Ambassador Princeton Lyman, the U.S. special envoy to Sudan and South Sudan, on April 23 spoke to a group of students at USIP's Academy for International Conflict Management and Peacebuilding. The students were attending the Academy's Two Sudan course, running this spring from April 23-April 26

U.S. Envoy to Sudan, S. Sudan Addresses USIP's Academy

Ambassador Princeton Lyman, the U.S. special envoy to Sudan and South Sudan, on April 23 spoke to a group of students at USIP's Academy for International Conflict Management and Peacebuilding.  The students were attending the Academy's Two Sudan course, running this spring from April 23-April 26.

The four-day course, taught by Matthew Levinger and Linda Bishai, provides students a better understanding of the complex environment and operating conditions of the two Sudans and enables practitioners and analysts to work more effectively in the region.  Students in the course apply conflict analysis techniques and frameworks to case studies drawn from live situations in the two Sudans.  

Lyman's discussion came at a time of increased hostilities between Sudan and South Sudan.
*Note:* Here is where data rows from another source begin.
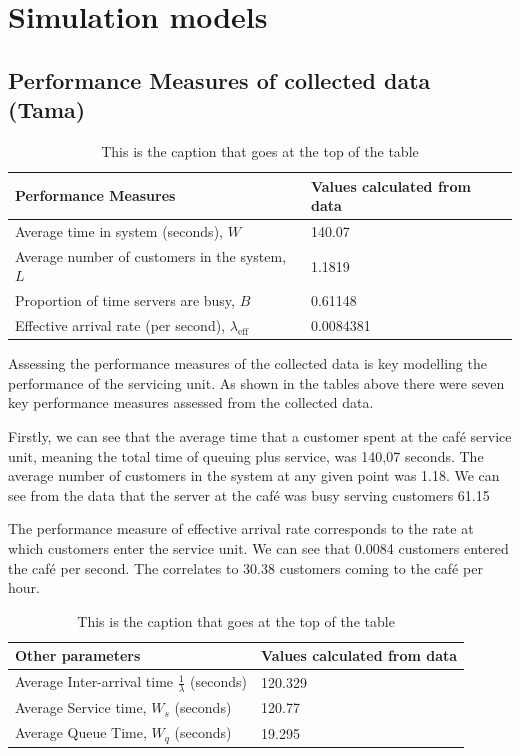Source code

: \documentclass{article}
\begin{document}
\section{Simulation models}

\subsection{Performance Measures of collected data (Tama)}

\begin{table}[h!]
    \centering
    \caption{This is the caption that goes at the top of the table}
    \begin{tabu}{*{2}{X[c]}}
        \toprule
        \textbf{Performance Measures} & \textbf{Values calculated from data}\\
        \midrule
        Average time in system (seconds), $W$   & 140.07 \\
        Average number of customers in the system, $L$ & 1.1819\\
        Proportion of time servers are busy, $B$ & 0.61148  \\
        Effective arrival rate (per second), $\lambda_{\text{eff}}$ & 0.0084381\\
        \bottomrule
    \end{tabu}
    \label{tab:Original Data PF}
\end{table}

Assessing the performance measures of the collected data is key modelling the performance of the servicing unit. As shown in the tables above there were seven key performance measures assessed from the collected data. 

Firstly, we can see that the average time that a customer spent at the café service unit, meaning the total time of queuing plus service, was 140,07 seconds. The average number of customers in the system at any given point was 1.18. We can see from the data that the server at the café was busy serving customers 61.15%

The performance measure of effective arrival rate corresponds to the rate at which customers enter the service unit. We can see that 0.0084 customers entered the café per second. The correlates to 30.38 customers coming to the café per hour.

\begin{table}[h!]
    \centering
    \caption{This is the caption that goes at the top of the table}
    \begin{tabu}{*{2}{X[c]}}
        \toprule
        \textbf{Other parameters} & \textbf{Values calculated from data} \\
        \midrule
        Average Inter-arrival time $\frac{1}{\lambda}$ (seconds) & 120.329  \\
        Average Service time, $W_s$ (seconds) & 120.77  \\
        Average Queue Time, $W_q$ (seconds) & 19.295  \\
        \bottomrule
    \end{tabu}
    \label{tab:Original Data Other}
\end{table}
\end{document}

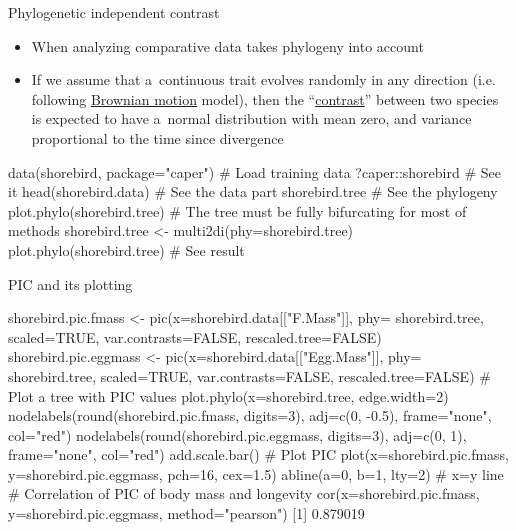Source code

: \documentclass[compress, ucs, xelatex, 11pt, xcolor=svgnames, aspectratio=169,
	hyperref={
		bookmarks=true,
		unicode=true,
		colorlinks=true,
		pdftitle={Molecular data in R},
		plainpages=false,
		pdfauthor={Vojtech Zeisek},
		pdfsubject={Course about phylogeny and evolution in R},
		pdfcreator={XeLaTeX},
		pdfkeywords={R, evolution, phylogeny, molecular data},
		linkcolor=Crimson, %
		anchorcolor=Magenta, %
		citecolor=Magenta, %
		filecolor=Magenta, %
		menucolor=Magenta, %
		urlcolor=DodgerBlue, %
		pdftex},
	url={hyphens, lowtilde} %
	]{beamer}
\begin{document}
\begin{frame}[fragile]{Phylogenetic independent contrast}
	\begin{itemize}
		\item When analyzing comparative data takes phylogeny into account
		\item If we assume that a~continuous trait evolves randomly in any direction (i.e. following \href{https://en.wikipedia.org/wiki/Brownian_motion}{Brownian motion} model), then the \enquote{\href{https://en.wikipedia.org/wiki/Contrast_(statistics)}{contrast}} between two species is expected to have a~normal distribution with mean zero, and variance proportional to the time since divergence
	\end{itemize}
	\begin{spluscode}
    data(shorebird, package="caper") # Load training data
    ?caper::shorebird # See it
    head(shorebird.data) # See the data part
    shorebird.tree # See the phylogeny
    plot.phylo(shorebird.tree)
    # The tree must be fully bifurcating for most of methods
    shorebird.tree <- multi2di(phy=shorebird.tree)
    plot.phylo(shorebird.tree) # See result
	\end{spluscode}
\end{frame}

\begin{frame}[fragile]{PIC and its plotting}
	\begin{spluscode}
    shorebird.pic.fmass <- pic(x=shorebird.data[["F.Mass"]], phy=
      shorebird.tree, scaled=TRUE, var.contrasts=FALSE, rescaled.tree=FALSE)
    shorebird.pic.eggmass <- pic(x=shorebird.data[["Egg.Mass"]], phy=
      shorebird.tree, scaled=TRUE, var.contrasts=FALSE, rescaled.tree=FALSE)
    # Plot a tree with PIC values
    plot.phylo(x=shorebird.tree, edge.width=2)
    nodelabels(round(shorebird.pic.fmass, digits=3), adj=c(0, -0.5),
      frame="none", col="red")
    nodelabels(round(shorebird.pic.eggmass, digits=3), adj=c(0, 1),
      frame="none", col="red")
    add.scale.bar()
    # Plot PIC
    plot(x=shorebird.pic.fmass, y=shorebird.pic.eggmass, pch=16, cex=1.5)
    abline(a=0, b=1, lty=2) # x=y line
    # Correlation of PIC of body mass and longevity
    cor(x=shorebird.pic.fmass, y=shorebird.pic.eggmass, method="pearson")
    [1] 0.879019
	\end{spluscode}
\end{frame}
\end{document}
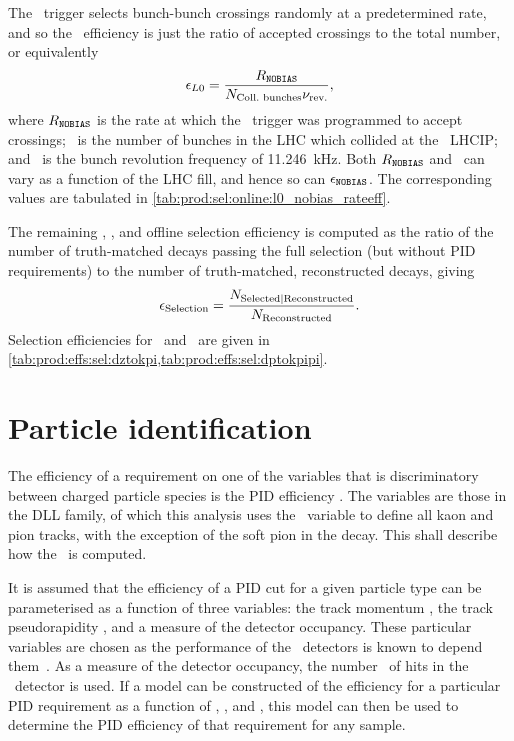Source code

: The \lzero\ trigger selects bunch-bunch crossings randomly at a predetermined 
rate, and so the \lzero\ efficiency is just the ratio of accepted crossings to 
the total number, or equivalently
\begin{equation}
  \eff_{\lzero} = \frac{%
    R_{\nobias}
  }{%
    \ncollbunches\revfreq
  },
  \label{eqn:prod:effs:sel:l0}
\end{equation}
where $R_{\texttt{NOBIAS}}$ is the rate at which the \lzero\ trigger was programmed to 
accept crossings; \ncollbunches\ is the number of bunches in the \ac{LHC} which 
collided at the \lhcb\ \acl{LHCIP}; and \revfreq\ is the bunch revolution 
frequency of \SI{11.246}{\kilo\hertz}.
Both $R_{\texttt{NOBIAS}}$ and \ncollbunches\ can vary as a function of the \ac{LHC} 
fill, and hence so can $\epsilon_{\texttt{NOBIAS}}$.
The corresponding values are tabulated in 
\cref{tab:prod:sel:online:l0_nobias_rateeff}.

The remaining \hltone, \hlttwo, and offline selection efficiency is computed as 
the ratio of the number of truth-matched decays passing the full selection (but 
without \ac{PID} requirements) to the number of truth-matched, reconstructed 
decays, giving
\begin{equation}
  \effselection = \frac{%
    N_{\text{Selected}|\text{Reconstructed}}
  }{%
    N_{\text{Reconstructed}}
  }.
  \label{eqn:prod:effs:sel}
\end{equation}
Selection efficiencies for \DzToKpi\ and \DpToKpipi\ are given in 
\cref{tab:prod:effs:sel:dztokpi,tab:prod:effs:sel:dptokpipi}.

\section{Particle identification}
\label{chap:prod:effs:pid}

The efficiency of a requirement on one of the variables that is discriminatory 
between charged particle species is the \ac{PID} efficiency \effpid.
The variables are those in the \acf{DLL} family, of which this analysis uses 
the \dllkpi\ variable to define all kaon and pion tracks, with the exception of 
the soft pion in the \DstToDzpi decay.
This  shall describe how the \effpid\ is computed.

It is assumed that the efficiency of a \ac{PID} cut for a given particle type 
can be parameterised as a function of three variables: the track momentum 
\ptot, the track pseudorapidity \Eta, and a measure of the detector occupancy.
These particular variables are chosen as the performance of the \rich\ 
detectors is known to depend them~\cite{Adinolfi:2012qfa}.
As a measure of the detector occupancy, the number \nspd\ of hits in the \spd\ 
detector is used.
If a model can be constructed of the efficiency for a particular \ac{PID} 
requirement as a function of \ptot, \Eta, and \nspd, this model can then be 
used to determine the \ac{PID} efficiency of that requirement for any sample.

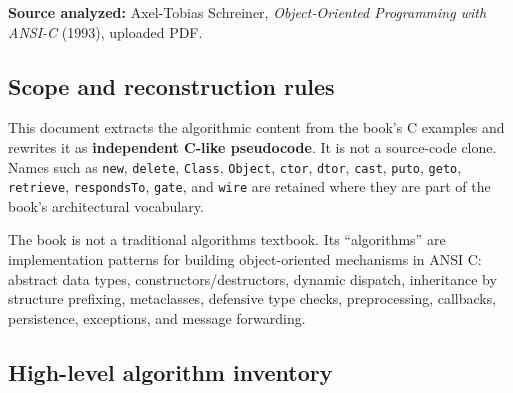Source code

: \documentclass[11pt]{article}
\begin{document}
\textbf{Source analyzed:} Axel-Tobias Schreiner, \emph{Object-Oriented
Programming with ANSI-C} (1993), uploaded PDF.

\subsection{Scope and reconstruction
rules}\label{scope-and-reconstruction-rules}

This document extracts the algorithmic content from the book's C
examples and rewrites it as \textbf{independent C-like pseudocode}. It
is not a source-code clone. Names such as \texttt{new},
\texttt{delete}, \texttt{Class},
\texttt{Object}, \texttt{ctor},
\texttt{dtor}, \texttt{cast},
\texttt{puto}, \texttt{geto},
\texttt{retrieve},
\texttt{respondsTo}, \texttt{gate},
and \texttt{wire} are retained where they are part of
the book's architectural vocabulary.

The book is not a traditional algorithms textbook. Its ``algorithms''
are implementation patterns for building object-oriented mechanisms in
ANSI C: abstract data types, constructors/destructors, dynamic dispatch,
inheritance by structure prefixing, metaclasses, defensive type checks,
preprocessing, callbacks, persistence, exceptions, and message
forwarding.

\subsection{High-level algorithm
inventory}\label{high-level-algorithm-inventory}
\end{document}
The ambassador had just returned from a trip to Juba, the capital of South Sudan, and Khartoum, Sudan.

Since 2005, USIP experts have focused on helping to build peace and stability in Sudan, working through partnerships with the U.S. Department of State, nongovernmental organizations in Sudan, and key stakeholders.

Lyman was a senior fellow at USIP from 1999-2000 and is the author of "Partner to History: The U.S. Role in South Africa's Transition to Democracy," published by USIP Press in 2002.